EUNIS 99

Dynamic WWW Style Processing with SeSAMe Thomas Fischer Universität Gesamthochschule Kassel, Germany

Abstract

In the process of developing a new design concept for our university’s WWW service we catalogued a list of specific formal and aesthetical requirements and finally worked out a problem oriented software concept. This might be useful for the university online worker as well as of hypertext-theoretical interest.

Introduction

In the moment of writing this paper, exactly one decade has passed since Tim Berners Lee with his article "Information Management: A Proposal" started the development of the World Wide Web. Half a decade later in late 1993 the University of Kassel launched its first official WWW server (www.uni-kassel.de).
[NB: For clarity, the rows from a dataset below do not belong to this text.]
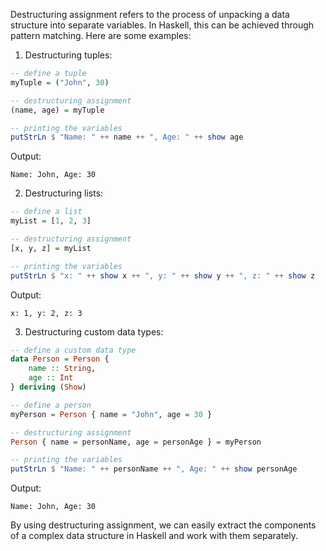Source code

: Destructuring assignment refers to the process of unpacking a data structure into separate variables. In Haskell, this can be achieved through pattern matching. Here are some examples:

1. Destructuring tuples:

``` haskell
-- define a tuple
myTuple = ("John", 30)

-- destructuring assignment
(name, age) = myTuple

-- printing the variables
putStrLn $ "Name: " ++ name ++ ", Age: " ++ show age
```

Output:

```
Name: John, Age: 30
```

2. Destructuring lists:

``` haskell
-- define a list
myList = [1, 2, 3]

-- destructuring assignment
[x, y, z] = myList

-- printing the variables
putStrLn $ "x: " ++ show x ++ ", y: " ++ show y ++ ", z: " ++ show z
```

Output:

```
x: 1, y: 2, z: 3
```

3. Destructuring custom data types:

``` haskell
-- define a custom data type
data Person = Person {
    name :: String,
    age :: Int
} deriving (Show)

-- define a person
myPerson = Person { name = "John", age = 30 }

-- destructuring assignment
Person { name = personName, age = personAge } = myPerson

-- printing the variables
putStrLn $ "Name: " ++ personName ++ ", Age: " ++ show personAge
```

Output:

```
Name: John, Age: 30
``` 

By using destructuring assignment, we can easily extract the components of a complex data structure in Haskell and work with them separately.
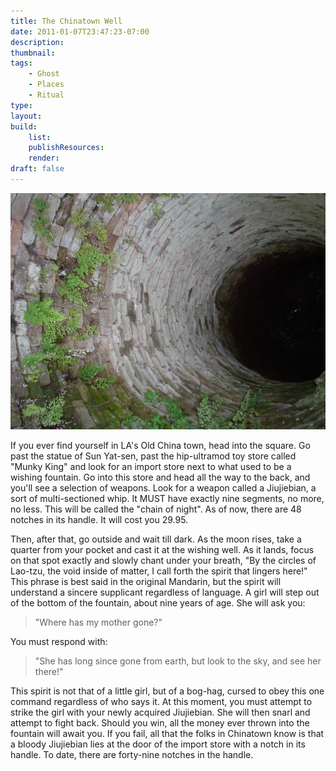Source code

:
 ```yaml
---
title: The Chinatown Well
date: 2011-01-07T23:47:23-07:00
description:
thumbnail:
tags:
    - Ghost
    - Places
    - Ritual
type:
layout:
build:
    list:
    publishResources:
    render:
draft: false
---
```


<section>

![Well](Well.jpg)

If you ever find yourself in LA's Old China town, head into the square. Go past the statue of Sun Yat-sen, past the hip-ultramod toy store called "Munky King" and look for an import store next to what used to be a wishing fountain. Go into this store and head all the way to the back, and you'll see a selection of weapons. Look for a weapon called a Jiujiebian, a sort of multi-sectioned whip. It MUST have exactly nine segments, no more, no less. This will be called the "chain of night". As of now, there are 48 notches in its handle. It will cost you 29.95.

Then, after that, go outside and wait till dark. As the moon rises, take a quarter from your pocket and cast it at the wishing well. As it lands, focus on that spot exactly and slowly chant under your breath, "By the circles of Lao-tzu, the void inside of matter, I call forth the spirit that lingers here!" This phrase is best said in the original Mandarin, but the spirit will understand a sincere supplicant regardless of language. A girl will step out of the bottom of the fountain, about nine years of age. She will ask you:

> "Where has my mother gone?"

You must respond with:

> "She has long since gone from earth, but look to the sky, and see her there!"

This spirit is not that of a little girl, but of a bog-hag, cursed to obey this one command regardless of who says it. At this moment, you must attempt to strike the girl with your newly acquired Jiujiebian. She will then snarl and attempt to fight back. Should you win, all the money ever thrown into the fountain will await you. If you fail, all that the folks in Chinatown know is that a bloody Jiujiebian lies at the door of the import store with a notch in its handle. To date, there are forty-nine notches in the handle.

</section>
What we gained was more than a new medium – we also found an object for study as well as technical and scientific work. It was not hard to recognize that the new questions occurring in our new collaborative hypertext writing act could not be answered just with our knowledge of traditional media. So we developed and learned new ways of cooperation, authoring and thought.

The initial strategy of WWW document publishing was to mark up hypertext logically. Layout and design were of minor importance and it was the client side where the output format should be configured for a maximum of comprehensibility, independent of the actual output format. Nevertheless visual design manipulation was always possible, it was always practiced and in the end it is one of the reasons for the popularity that the World Wide Web has today. Accordingly universities, political parties, companies and clubs began to reproduce the corporate identities they used in traditional media on their websites.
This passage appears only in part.